Who we are
Created in partnership with Parkinson’s UK, one of the world’s largest charity funders of Parkinson’s research, the Critical Path for Parkinson’s Consortium (CPP) was launched on October 14, 2015. This is a global collaboration that promises to pave the path to new treatments for Parkinson’s. By facilitating collaboration among scientists from the bio-pharmaceutical industry, academic institutions, government agencies, and patient-advocacy associations, CPP fosters consensus and data-driven research to increase efficiency, safety, and speed in developing new therapies.
Our mission
Traditionally, Parkinson’s has been viewed as a disorder in which individuals don’t have enough of a chemical called dopamine because specific nerve cells inside their brain have died. Current research indicates that the processes that lead to dopamine deficit start much earlier (decades) making it a pressing need to increase the understanding of Parkinson’s progression.

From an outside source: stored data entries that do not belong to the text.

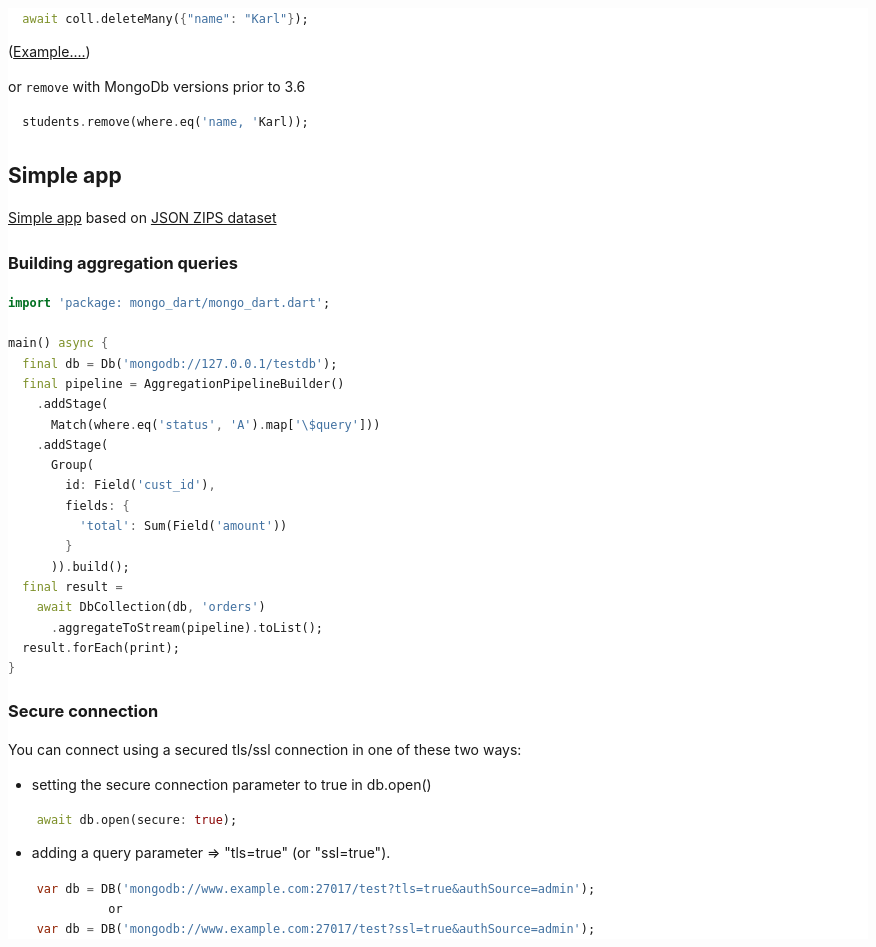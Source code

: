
 ```dart
  await coll.deleteMany({"name": "Karl"});
```

([Example....](https://github.com/mongo-dart/mongo_dart/blob/main/example/manual/crud/delete_many.dart))

or `remove` with MongoDb versions prior to 3.6

```dart
  students.remove(where.eq('name, 'Karl));
```

## Simple app

[Simple app](https://github.com/mongo-dart/mongo_dart/blob/main/example/manual/generic/zips.dart) based on [JSON ZIPS dataset](https://media.mongodb.org/zips.json)

### Building aggregation queries

```dart
import 'package: mongo_dart/mongo_dart.dart';

main() async {
  final db = Db('mongodb://127.0.0.1/testdb');
  final pipeline = AggregationPipelineBuilder()
    .addStage(
      Match(where.eq('status', 'A').map['\$query']))
    .addStage(
      Group(
        id: Field('cust_id'),
        fields: {
          'total': Sum(Field('amount'))
        }
      )).build();
  final result =
    await DbCollection(db, 'orders')
      .aggregateToStream(pipeline).toList();
  result.forEach(print);
}
```

### Secure connection

You can connect using a secured tls/ssl connection in one of these two ways:

- setting the secure connection parameter to true in db.open()

```dart
    await db.open(secure: true);
```

- adding a query parameter => "tls=true" (or "ssl=true").

```dart
    var db = DB('mongodb://www.example.com:27017/test?tls=true&authSource=admin');
              or
    var db = DB('mongodb://www.example.com:27017/test?ssl=true&authSource=admin');
```


[1]: https://github.com/mongo-dart/mongo_dart/blob/main/doc/manual/crud/delete.md#deleteOne
[2]: https://github.com/mongo-dart/mongo_dart/blob/main/doc/manual/crud/delete.md#deleteMany
[3]: https://github.com/mongo-dart/mongo_dart/blob/main/example/manual/crud/delete_one.dart
[4]: https://github.com/mongo-dart/mongo_dart/blob/main/example/manual/crud/delete_one_collation.dart "With collation"
[5]: https://github.com/mongo-dart/mongo_dart/blob/main/example/manual/crud/delete_many.dart
[6]: https://github.com/mongo-dart/mongo_dart/blob/main/doc/manual/crud/update.md#updateOne
[7]: https://github.com/mongo-dart/mongo_dart/blob/main/example/manual/crud/update_one.dart
[8]: https://github.com/mongo-dart/mongo_dart/blob/main/doc/manual/crud/update.md#updateMany
[9]: https://github.com/mongo-dart/mongo_dart/blob/main/example/manual/crud/update_many.dart
[10]: https://github.com/mongo-dart/mongo_dart/blob/main/doc/manual/crud/update.md#modernUpdate
[11]: https://github.com/mongo-dart/mongo_dart/blob/main/doc/manual/aggregate/watch.md
[12]: https://github.com/mongo-dart/mongo_dart/blob/main/doc/manual/bulk/bulk.md
[13]: https://github.com/mongo-dart/mongo_dart/blob/main/example/manual/bulk/ordered_collection_helper.dart
[14]: https://github.com/mongo-dart/mongo_dart/blob/main/example/manual/bulk/unordered_collection_helper.dart
[15]: https://github.com/mongo-dart/mongo_dart/blob/main/example/manual/bulk/ordered_bulk.dart
[16]: https://github.com/mongo-dart/mongo_dart/blob/main/example/manual/bulk/unordered_bulk.dart
[17]: https://github.com/mongo-dart/mongo_dart/blob/main/example/manual/watch/watch_on_collection.dart
[18]: https://github.com/mongo-dart/mongo_dart/blob/main/example/manual/watch/watch_on_collection_insert.dart
[19]: https://github.com/mongo-dart/mongo_dart/blob/main/doc/manual/connection/simple_connection_no_auth.md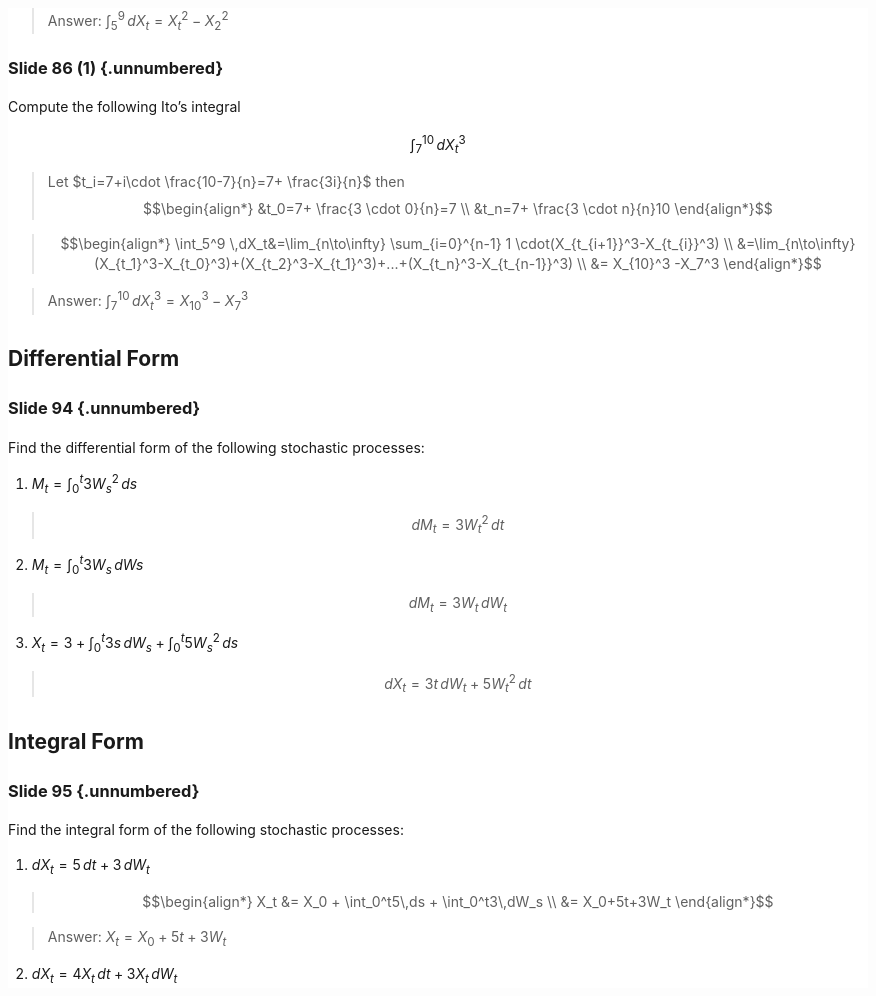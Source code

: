 >Answer: $\int_5^9 \,dX_t=X_t^2 -X_2^2$

### Slide 86 (1) {.unnumbered}

Compute the following Ito’s integral

$$\int_7^{10}\,dX_t^3$$

>Let $t_i=7+i\cdot \frac{10-7}{n}=7+ \frac{3i}{n}$ then 
$$\begin{align*}
&t_0=7+ \frac{3 \cdot 0}{n}=7 \\
&t_n=7+ \frac{3 \cdot n}{n}10
\end{align*}$$

>$$\begin{align*}
\int_5^9 \,dX_t&=\lim_{n\to\infty}  \sum_{i=0}^{n-1} 1 \cdot(X_{t_{i+1}}^3-X_{t_{i}}^3) \\
&=\lim_{n\to\infty} (X_{t_1}^3-X_{t_0}^3)+(X_{t_2}^3-X_{t_1}^3)+...+(X_{t_n}^3-X_{t_{n-1}}^3) \\
&= X_{10}^3 -X_7^3
\end{align*}$$

>Answer: $\int_7^{10} \,dX_t^3=X_{10}^3 -X_7^3$

## Differential Form

### Slide 94   {.unnumbered}

Find the differential form of the following stochastic processes:  

1. $M_t=\displaystyle\int_0^t3W_s^2\,ds$  

>$$dM_t = 3W_t^2\,dt$$  

2. $M_t=\displaystyle\int_0^t3W_s\,dWs$  

>$$dM_t = 3W_t\,dW_t$$  

3. $X_t=3+\displaystyle\int_0^t3s\,dW_s+\displaystyle\int_0^t5W_s^2\,ds$  

>$$dX_t = 3t\,dW_t + 5W_t^2\,dt$$  

## Integral Form

### Slide 95   {.unnumbered}

Find the integral form of the following stochastic processes:  

1. $dX_t = 5\,dt + 3\,dW_t$  

>$$\begin{align*}
X_t &= X_0 + \int_0^t5\,ds + \int_0^t3\,dW_s \\
&= X_0+5t+3W_t
\end{align*}$$

>Answer: $X_t=X_0+5t+3W_t$

2. $dX_t = 4X_t\,dt + 3X_t\,dW_t$  
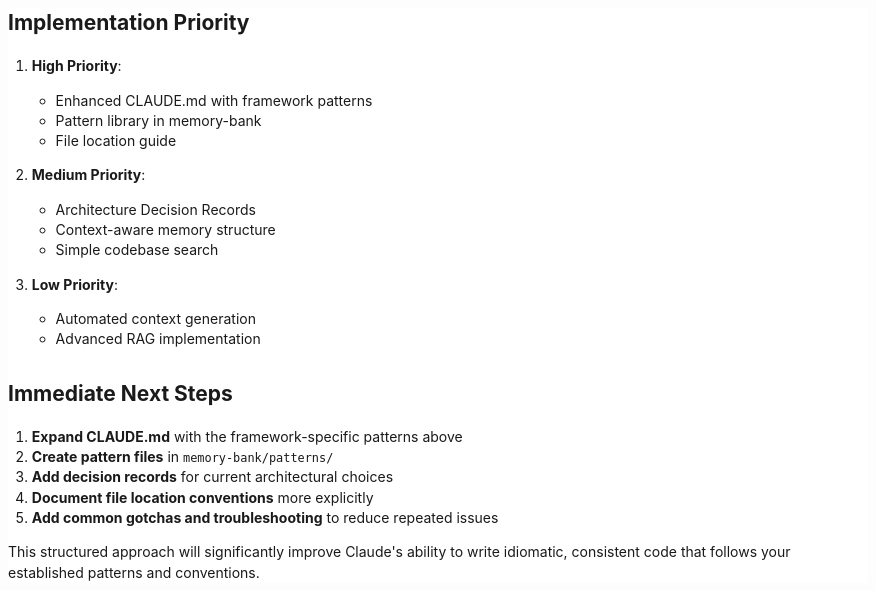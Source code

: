 
## Implementation Priority

1. **High Priority**:
   - Enhanced CLAUDE.md with framework patterns
   - Pattern library in memory-bank
   - File location guide

2. **Medium Priority**:
   - Architecture Decision Records
   - Context-aware memory structure
   - Simple codebase search

3. **Low Priority**:
   - Automated context generation
   - Advanced RAG implementation

## Immediate Next Steps

1. **Expand CLAUDE.md** with the framework-specific patterns above
2. **Create pattern files** in `memory-bank/patterns/`
3. **Add decision records** for current architectural choices
4. **Document file location conventions** more explicitly
5. **Add common gotchas and troubleshooting** to reduce repeated issues

This structured approach will significantly improve Claude's ability to write
idiomatic, consistent code that follows your established patterns and
conventions.
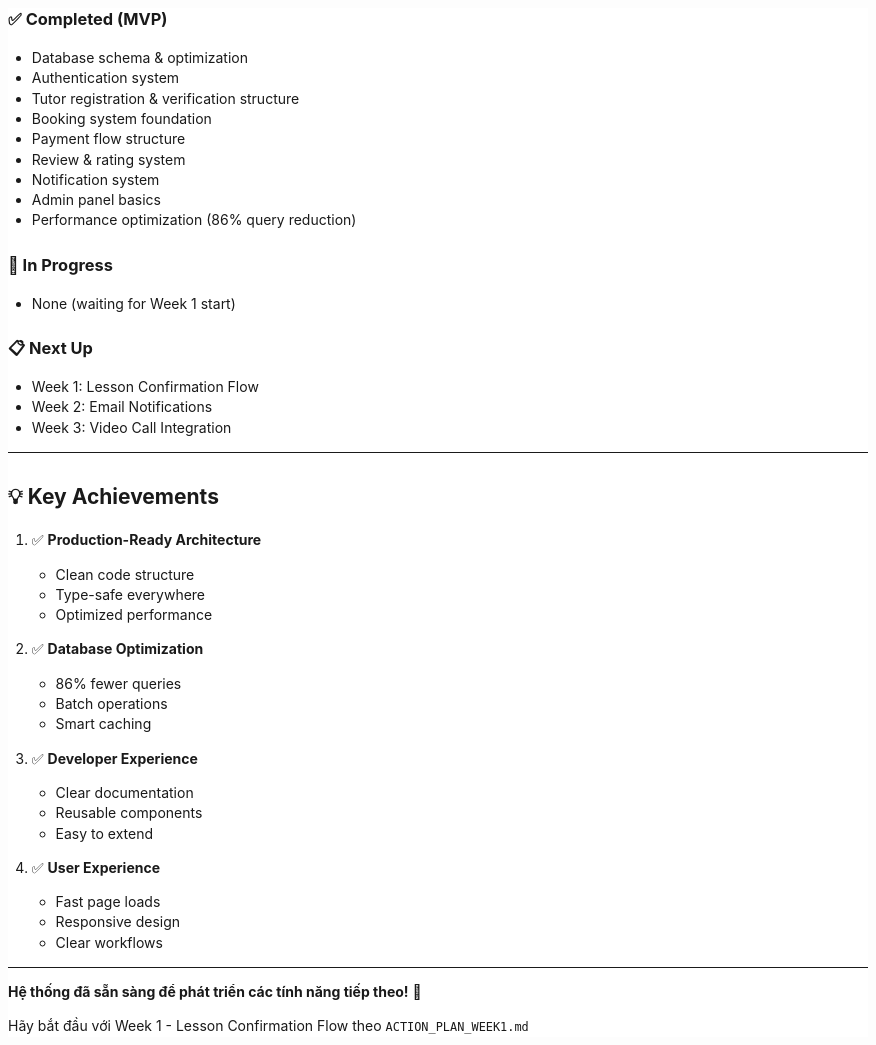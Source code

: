 ### ✅ Completed (MVP)
- Database schema & optimization
- Authentication system
- Tutor registration & verification structure
- Booking system foundation
- Payment flow structure
- Review & rating system
- Notification system
- Admin panel basics
- Performance optimization (86% query reduction)

### 🚧 In Progress
- None (waiting for Week 1 start)

### 📋 Next Up
- Week 1: Lesson Confirmation Flow
- Week 2: Email Notifications
- Week 3: Video Call Integration

---

## 💡 Key Achievements

1. ✅ **Production-Ready Architecture**
   - Clean code structure
   - Type-safe everywhere
   - Optimized performance

2. ✅ **Database Optimization**
   - 86% fewer queries
   - Batch operations
   - Smart caching

3. ✅ **Developer Experience**
   - Clear documentation
   - Reusable components
   - Easy to extend

4. ✅ **User Experience**
   - Fast page loads
   - Responsive design
   - Clear workflows

---

**Hệ thống đã sẵn sàng để phát triển các tính năng tiếp theo!** 🚀

Hãy bắt đầu với Week 1 - Lesson Confirmation Flow theo `ACTION_PLAN_WEEK1.md`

It is CPP’s mission to serve as the main international vehicle to develop new, regulatory-endorsed drug development tools based on the most current scientific insights into early Parkinson’s, by combining detailed patient data, expertise in clinical trials from companies and academia, and the unique neutral facilitator role of non-profit organizations.
“It’s our goal that the partnership with the Critical Path Institute will improve the clinical trial process and deliver new and better treatments, faster, to the people who urgently need them,” says Parkinson’s UK Chief Executive Steve Ford.
How we do it
CPP has collected and standardized patient-level data from PD patients around the world to develop a global integrated unified database. CPP aims to achieve global regulatory endorsement of novel translational biomarkers and drug disease trial models for use in clinical drug development trials. CPP focuses on early stages of PD, a time that offers the best chance for delaying disease progression. Early intervention is a priority need as expressed by patients.